La bête en elles de Camille Lysière - Chronique n°562

Titre : La bête en elles
Autrice : Camille Lysière
Genre : Contemporain | Drame
Editions : Eyrolles Editions
Date de parution : 2021
Lu en : français
Nombre de pages : 274
Résumé : 

Le bac en poche, Marie quitte sa province pour prendre un job d'été à Paris. Tous les possibles s'offrent à elle. Elle sera journaliste peut-être comme Olivier, l'ami de son père qui l'héberge avec sa femme pendant son séjour. L'homme se montre froid et distant d'abord. Puis il finit par lui prêter attention et Marie se réjouit de leurs tête-à-tête complices dans son bureau. Leur belle relation pourtant dérape.

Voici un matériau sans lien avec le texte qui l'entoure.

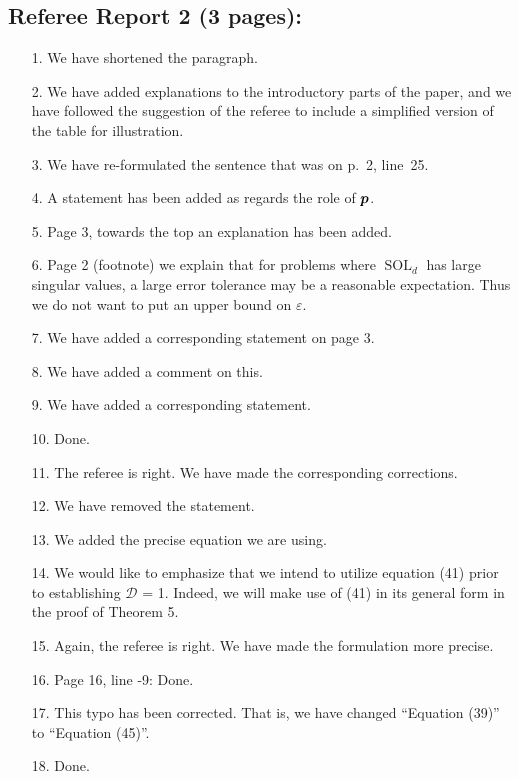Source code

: \documentclass[11pt,a4paper]{article}
\newcommand{\thed}{\mathscr{D}}
\DeclareMathOperator{\SOL}{SOL}
\begin{document}
\subsection*{Referee Report 2 (3 pages):}
\begin{itemize}
    \item[1.] We have shortened the paragraph. 
    \item[2.] We have added explanations to the introductory parts of the paper, and we have followed the suggestion of the referee to include a simplified version of the table for illustration. 
    \item[3.] We have re-formulated the sentence that was on p.~2, line~25. 
    \item[4.] A statement has been added as regards the role of $\boldsymbol{p}$.
    \item[5.] Page 3, towards the top an explanation has been added.
    \item[6.] Page 2 (footnote) we explain that for problems where $\SOL_d$ has large singular values, a large error tolerance may be a reasonable expectation.  Thus we do not want to put an upper bound on $\varepsilon$.
    \item[7.] We have added a corresponding statement on page 3. 
    \item[8.] We have added a comment on this. 
    \item[9.] We have added a corresponding statement. 
    \item[10.] Done. 
    \item[11.] The referee is right. We have made the corresponding corrections. 
    \item[12.] We have removed the statement. 
    \item[13.] We added the precise equation we are using.
    \item[14.] We would like to emphasize that we intend to utilize equation (41) prior to establishing $\thed$ = 1. Indeed, we will make use of (41) in its general form in the proof of Theorem 5. 
    \item[15.] Again, the referee is right. We have made the formulation more precise. 
    \item[16.] Page 16, line -9: Done.
    \item[17.] This typo has been corrected. That is, we have changed ``Equation (39)'' to ``Equation (45)''.
    \item[18.] Done.
\end{itemize}
\end{document}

Quand Olivier s'invite dans sa chambre, elle se débat, mais cela ne suffit pas. Marie est dévastée. Aurait-elle séduit Olivier sans le vouloir ? Alors elle se tait. Elle étouffe sa honte et sa douleur qui font grossir la bête en elle. Marie n'est pas seule. Elle vit en 2009 ce que d'autres jeunes femmes de 17 ans comme elle ont vécu en un autre temps.

Claudine en 1937, Isabelle en 1973 et Amandine en 1990. Traversant les époques, ce roman saisissant nous donne à lire la même histoire : le tragique et l'arbitraire du viol qui vient briser les destins.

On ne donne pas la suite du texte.